◆ Directions for this task ◆
Look through the data for the string "ensure". Copy every line where it is found.

Records from a data source:

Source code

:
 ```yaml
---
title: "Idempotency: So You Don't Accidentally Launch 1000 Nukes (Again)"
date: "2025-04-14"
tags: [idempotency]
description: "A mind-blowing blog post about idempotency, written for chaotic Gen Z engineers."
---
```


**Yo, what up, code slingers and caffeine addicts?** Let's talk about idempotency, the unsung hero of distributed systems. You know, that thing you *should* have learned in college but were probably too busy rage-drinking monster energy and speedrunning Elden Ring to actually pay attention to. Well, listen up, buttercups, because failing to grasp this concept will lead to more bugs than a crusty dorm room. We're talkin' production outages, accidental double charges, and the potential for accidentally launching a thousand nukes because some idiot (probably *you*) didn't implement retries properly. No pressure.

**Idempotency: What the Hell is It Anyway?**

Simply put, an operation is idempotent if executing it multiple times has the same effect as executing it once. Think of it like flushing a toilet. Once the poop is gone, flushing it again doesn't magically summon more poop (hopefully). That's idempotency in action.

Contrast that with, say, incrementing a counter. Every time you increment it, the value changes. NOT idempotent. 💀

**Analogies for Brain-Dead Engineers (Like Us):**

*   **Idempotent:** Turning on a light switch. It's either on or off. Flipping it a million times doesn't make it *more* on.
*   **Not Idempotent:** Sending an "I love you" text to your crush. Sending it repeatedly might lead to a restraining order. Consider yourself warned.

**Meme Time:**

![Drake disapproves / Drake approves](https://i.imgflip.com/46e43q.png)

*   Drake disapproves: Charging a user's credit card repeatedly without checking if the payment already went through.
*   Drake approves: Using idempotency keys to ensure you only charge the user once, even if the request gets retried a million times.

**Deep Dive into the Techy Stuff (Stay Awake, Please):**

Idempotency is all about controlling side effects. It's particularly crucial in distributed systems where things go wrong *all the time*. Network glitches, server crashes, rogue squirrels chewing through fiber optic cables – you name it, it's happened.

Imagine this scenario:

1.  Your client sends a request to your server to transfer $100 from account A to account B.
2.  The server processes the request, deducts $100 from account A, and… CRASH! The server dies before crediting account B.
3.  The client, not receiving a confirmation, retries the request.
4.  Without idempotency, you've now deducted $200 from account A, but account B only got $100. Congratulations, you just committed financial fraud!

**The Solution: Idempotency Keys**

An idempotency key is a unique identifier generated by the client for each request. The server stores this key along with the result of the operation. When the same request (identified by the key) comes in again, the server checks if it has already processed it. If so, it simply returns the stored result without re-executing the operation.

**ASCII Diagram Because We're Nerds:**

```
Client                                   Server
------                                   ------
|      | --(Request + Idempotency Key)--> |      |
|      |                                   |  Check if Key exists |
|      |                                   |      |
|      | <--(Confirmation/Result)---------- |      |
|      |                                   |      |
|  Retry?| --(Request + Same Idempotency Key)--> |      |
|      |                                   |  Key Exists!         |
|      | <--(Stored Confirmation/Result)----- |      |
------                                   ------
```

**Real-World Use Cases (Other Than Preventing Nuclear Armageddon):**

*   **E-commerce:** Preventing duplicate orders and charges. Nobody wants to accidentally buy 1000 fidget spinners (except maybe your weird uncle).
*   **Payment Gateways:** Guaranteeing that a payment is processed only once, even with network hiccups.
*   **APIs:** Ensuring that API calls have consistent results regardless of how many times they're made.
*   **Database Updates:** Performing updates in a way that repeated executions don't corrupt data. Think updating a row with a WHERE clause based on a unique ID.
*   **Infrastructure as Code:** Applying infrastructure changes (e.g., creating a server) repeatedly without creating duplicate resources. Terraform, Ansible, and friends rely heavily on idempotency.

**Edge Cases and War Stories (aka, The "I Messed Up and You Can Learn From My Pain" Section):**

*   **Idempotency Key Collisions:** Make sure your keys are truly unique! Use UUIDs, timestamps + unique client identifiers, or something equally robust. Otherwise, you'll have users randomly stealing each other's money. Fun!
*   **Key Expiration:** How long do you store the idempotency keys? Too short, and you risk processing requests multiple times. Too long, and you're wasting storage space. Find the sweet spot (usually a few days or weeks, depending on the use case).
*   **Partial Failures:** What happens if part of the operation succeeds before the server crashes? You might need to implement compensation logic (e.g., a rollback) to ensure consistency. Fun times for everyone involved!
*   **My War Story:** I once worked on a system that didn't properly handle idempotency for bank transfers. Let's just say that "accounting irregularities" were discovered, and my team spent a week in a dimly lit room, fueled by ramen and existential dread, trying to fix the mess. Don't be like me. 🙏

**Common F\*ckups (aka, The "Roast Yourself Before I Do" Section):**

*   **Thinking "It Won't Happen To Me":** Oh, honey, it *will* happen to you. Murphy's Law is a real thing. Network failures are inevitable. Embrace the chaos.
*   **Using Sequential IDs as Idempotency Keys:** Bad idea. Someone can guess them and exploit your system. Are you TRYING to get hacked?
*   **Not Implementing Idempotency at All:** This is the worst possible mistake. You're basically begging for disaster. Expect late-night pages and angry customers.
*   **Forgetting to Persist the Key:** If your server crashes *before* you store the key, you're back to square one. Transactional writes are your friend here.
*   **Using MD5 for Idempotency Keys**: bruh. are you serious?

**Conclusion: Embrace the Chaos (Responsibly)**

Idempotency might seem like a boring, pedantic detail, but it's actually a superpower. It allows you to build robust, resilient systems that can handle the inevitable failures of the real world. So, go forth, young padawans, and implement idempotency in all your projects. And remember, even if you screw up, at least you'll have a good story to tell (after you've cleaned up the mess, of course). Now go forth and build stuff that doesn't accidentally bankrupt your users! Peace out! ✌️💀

◆ Task answer ◆
*   Drake approves: Using idempotency keys to ensure you only charge the user once, even if the request gets retried a million times.
*   **Partial Failures:** What happens if part of the operation succeeds before the server crashes? You might need to implement compensation logic (e.g., a rollback) to ensure consistency. Fun times for everyone involved!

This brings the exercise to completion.